When You're Disappointed and Bitter

With so many tomatoes, how could I not make homemade sauce? 

It's violent. 

You take tomatoes and submerge them in boiling water for a few seconds.  Then you drown them in ice water.  Then you skin them.  Then you remove their seeds.  It feels like some torture process.  I chop; I puree; I simmer everything down to a thick sauce.

You have to do it this way.  No other process removes the bitterness; no other process releases the flavor.  

My daughter's helping me peel and chop garlic.  We've been disappointed, bitter, all morning because she didn't get the teacher she wanted for kindergarten.  None of her friends are in her class.  Head hung low, mouth in a frown, she's experienced this first violent assault on her expectations, her hopes, her dreams for her life.  

"Sometimes it's like that," the older one says.  "But the best thing about kindergarten is making brand new friends. You'll see."

She will see.  It is like that.  No other process will teach her how to rise above her disappointment.  No other process will release her from her rigid control of what must surely be the best life.  Released like that, her life can be that sweet aroma--that beautiful flavor--of a person who knows how to find good in any pain. 

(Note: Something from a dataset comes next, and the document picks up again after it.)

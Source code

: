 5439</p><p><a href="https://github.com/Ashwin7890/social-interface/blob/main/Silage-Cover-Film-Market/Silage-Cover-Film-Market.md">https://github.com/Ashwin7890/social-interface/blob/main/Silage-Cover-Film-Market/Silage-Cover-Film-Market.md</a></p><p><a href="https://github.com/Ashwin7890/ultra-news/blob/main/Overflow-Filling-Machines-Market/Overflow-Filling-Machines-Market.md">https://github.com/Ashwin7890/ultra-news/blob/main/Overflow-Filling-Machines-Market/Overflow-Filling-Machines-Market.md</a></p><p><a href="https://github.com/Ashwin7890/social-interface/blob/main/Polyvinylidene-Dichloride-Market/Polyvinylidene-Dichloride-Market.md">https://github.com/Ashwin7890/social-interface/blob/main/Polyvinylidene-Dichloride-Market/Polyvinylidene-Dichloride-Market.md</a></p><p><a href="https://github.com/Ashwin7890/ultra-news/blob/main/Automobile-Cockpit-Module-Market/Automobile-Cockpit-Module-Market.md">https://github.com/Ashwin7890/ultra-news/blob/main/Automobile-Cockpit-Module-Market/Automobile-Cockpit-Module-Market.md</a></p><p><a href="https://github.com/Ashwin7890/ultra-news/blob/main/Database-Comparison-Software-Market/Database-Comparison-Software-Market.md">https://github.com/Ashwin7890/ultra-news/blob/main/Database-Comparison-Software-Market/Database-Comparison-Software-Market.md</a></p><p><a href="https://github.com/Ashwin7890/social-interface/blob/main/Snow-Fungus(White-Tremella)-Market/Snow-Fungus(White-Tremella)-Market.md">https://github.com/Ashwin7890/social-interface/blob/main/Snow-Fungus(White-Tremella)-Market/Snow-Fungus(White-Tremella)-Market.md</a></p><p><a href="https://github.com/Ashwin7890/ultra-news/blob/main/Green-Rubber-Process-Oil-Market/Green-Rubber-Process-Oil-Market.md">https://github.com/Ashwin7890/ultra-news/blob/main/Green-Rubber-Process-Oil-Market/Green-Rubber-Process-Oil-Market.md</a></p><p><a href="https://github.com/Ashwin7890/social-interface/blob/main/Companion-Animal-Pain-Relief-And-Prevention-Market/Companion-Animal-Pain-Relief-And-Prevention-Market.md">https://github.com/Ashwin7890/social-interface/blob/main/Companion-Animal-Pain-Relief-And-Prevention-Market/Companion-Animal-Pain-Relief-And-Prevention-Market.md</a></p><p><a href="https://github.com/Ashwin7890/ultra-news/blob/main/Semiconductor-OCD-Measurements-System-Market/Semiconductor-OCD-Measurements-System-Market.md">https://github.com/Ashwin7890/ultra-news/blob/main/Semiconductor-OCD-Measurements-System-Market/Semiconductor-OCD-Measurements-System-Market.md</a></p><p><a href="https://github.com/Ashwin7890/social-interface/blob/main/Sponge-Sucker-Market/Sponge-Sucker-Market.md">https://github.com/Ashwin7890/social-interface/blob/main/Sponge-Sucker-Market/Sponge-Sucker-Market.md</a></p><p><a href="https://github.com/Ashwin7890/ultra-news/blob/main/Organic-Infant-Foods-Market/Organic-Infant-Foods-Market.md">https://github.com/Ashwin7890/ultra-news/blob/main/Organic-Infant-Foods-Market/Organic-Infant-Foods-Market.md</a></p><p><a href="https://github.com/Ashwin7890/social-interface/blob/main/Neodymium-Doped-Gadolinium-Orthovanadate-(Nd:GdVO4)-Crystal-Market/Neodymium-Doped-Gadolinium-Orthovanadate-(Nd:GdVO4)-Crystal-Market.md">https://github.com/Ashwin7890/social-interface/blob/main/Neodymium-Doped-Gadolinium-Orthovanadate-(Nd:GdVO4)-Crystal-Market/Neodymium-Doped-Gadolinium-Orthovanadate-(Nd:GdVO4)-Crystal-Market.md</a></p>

No other process will do that for her. 

1 comment:

jenny_o said...

We used to tell our children that they could learn something from every teacher, even if they didn't like them, even if they actually were being unfair or did something blatantly unkind. Hopefully not a conversation you'll need to have with a kindergartener, but as ours got older there WERE some poor teachers in the system. We tried to point out, this is why you don't treat others like that, you can learn to get along with all kinds of people, do your best even when someone else isn't doing his or her best. Life lessons sometimes start early. Nice post.